§ WHAT TO PRODUCE
Each line of the data should be given again exactly.

------ DATA EXTRACT

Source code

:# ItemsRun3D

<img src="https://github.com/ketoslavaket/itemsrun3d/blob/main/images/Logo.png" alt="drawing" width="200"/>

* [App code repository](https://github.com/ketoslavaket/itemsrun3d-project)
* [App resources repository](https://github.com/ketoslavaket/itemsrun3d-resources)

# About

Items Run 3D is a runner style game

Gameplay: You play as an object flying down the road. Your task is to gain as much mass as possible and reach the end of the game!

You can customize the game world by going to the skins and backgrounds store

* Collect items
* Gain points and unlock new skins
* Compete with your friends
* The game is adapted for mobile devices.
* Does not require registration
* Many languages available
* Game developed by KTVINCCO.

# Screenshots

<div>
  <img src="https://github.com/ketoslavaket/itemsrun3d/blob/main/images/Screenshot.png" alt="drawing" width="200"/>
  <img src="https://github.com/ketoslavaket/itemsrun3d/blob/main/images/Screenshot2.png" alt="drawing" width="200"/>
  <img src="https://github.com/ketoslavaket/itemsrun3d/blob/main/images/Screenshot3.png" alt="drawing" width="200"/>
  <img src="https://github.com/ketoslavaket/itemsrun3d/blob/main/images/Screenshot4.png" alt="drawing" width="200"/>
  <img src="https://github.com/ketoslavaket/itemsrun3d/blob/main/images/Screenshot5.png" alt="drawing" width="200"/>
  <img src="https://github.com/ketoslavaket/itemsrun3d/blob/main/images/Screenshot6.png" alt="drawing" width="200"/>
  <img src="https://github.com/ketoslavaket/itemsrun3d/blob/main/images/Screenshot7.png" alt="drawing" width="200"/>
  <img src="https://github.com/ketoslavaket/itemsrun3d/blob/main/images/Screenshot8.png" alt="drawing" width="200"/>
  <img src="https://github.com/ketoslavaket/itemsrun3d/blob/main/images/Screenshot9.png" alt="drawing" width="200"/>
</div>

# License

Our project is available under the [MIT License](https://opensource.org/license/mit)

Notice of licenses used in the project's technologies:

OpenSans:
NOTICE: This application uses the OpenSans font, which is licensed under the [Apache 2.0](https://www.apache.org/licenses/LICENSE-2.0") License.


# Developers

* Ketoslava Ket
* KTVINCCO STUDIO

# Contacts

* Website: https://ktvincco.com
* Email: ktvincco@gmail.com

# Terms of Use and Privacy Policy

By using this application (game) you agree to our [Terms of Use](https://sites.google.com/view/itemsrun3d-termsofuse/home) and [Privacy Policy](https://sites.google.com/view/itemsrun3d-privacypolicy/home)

------------

§ TASK SOLUTION
Source code

:# ItemsRun3D

<img src="https://github.com/ketoslavaket/itemsrun3d/blob/main/images/Logo.png" alt="drawing" width="200"/>

* [App code repository](https://github.com/ketoslavaket/itemsrun3d-project)
* [App resources repository](https://github.com/ketoslavaket/itemsrun3d-resources)

# About

Items Run 3D is a runner style game

Gameplay: You play as an object flying down the road. Your task is to gain as much mass as possible and reach the end of the game!

You can customize the game world by going to the skins and backgrounds store

* Collect items
* Gain points and unlock new skins
* Compete with your friends
* The game is adapted for mobile devices.
* Does not require registration
* Many languages available
* Game developed by KTVINCCO.

# Screenshots

<div>
  <img src="https://github.com/ketoslavaket/itemsrun3d/blob/main/images/Screenshot.png" alt="drawing" width="200"/>
  <img src="https://github.com/ketoslavaket/itemsrun3d/blob/main/images/Screenshot2.png" alt="drawing" width="200"/>
  <img src="https://github.com/ketoslavaket/itemsrun3d/blob/main/images/Screenshot3.png" alt="drawing" width="200"/>
  <img src="https://github.com/ketoslavaket/itemsrun3d/blob/main/images/Screenshot4.png" alt="drawing" width="200"/>
  <img src="https://github.com/ketoslavaket/itemsrun3d/blob/main/images/Screenshot5.png" alt="drawing" width="200"/>
  <img src="https://github.com/ketoslavaket/itemsrun3d/blob/main/images/Screenshot6.png" alt="drawing" width="200"/>
  <img src="https://github.com/ketoslavaket/itemsrun3d/blob/main/images/Screenshot7.png" alt="drawing" width="200"/>
  <img src="https://github.com/ketoslavaket/itemsrun3d/blob/main/images/Screenshot8.png" alt="drawing" width="200"/>
  <img src="https://github.com/ketoslavaket/itemsrun3d/blob/main/images/Screenshot9.png" alt="drawing" width="200"/>
</div>

# License

Our project is available under the [MIT License](https://opensource.org/license/mit)

Notice of licenses used in the project's technologies:

OpenSans:
NOTICE: This application uses the OpenSans font, which is licensed under the [Apache 2.0](https://www.apache.org/licenses/LICENSE-2.0") License.


# Developers

* Ketoslava Ket
* KTVINCCO STUDIO

# Contacts

* Website: https://ktvincco.com
* Email: ktvincco@gmail.com

# Terms of Use and Privacy Policy

By using this application (game) you agree to our [Terms of Use](https://sites.google.com/view/itemsrun3d-termsofuse/home) and [Privacy Policy](https://sites.google.com/view/itemsrun3d-privacypolicy/home)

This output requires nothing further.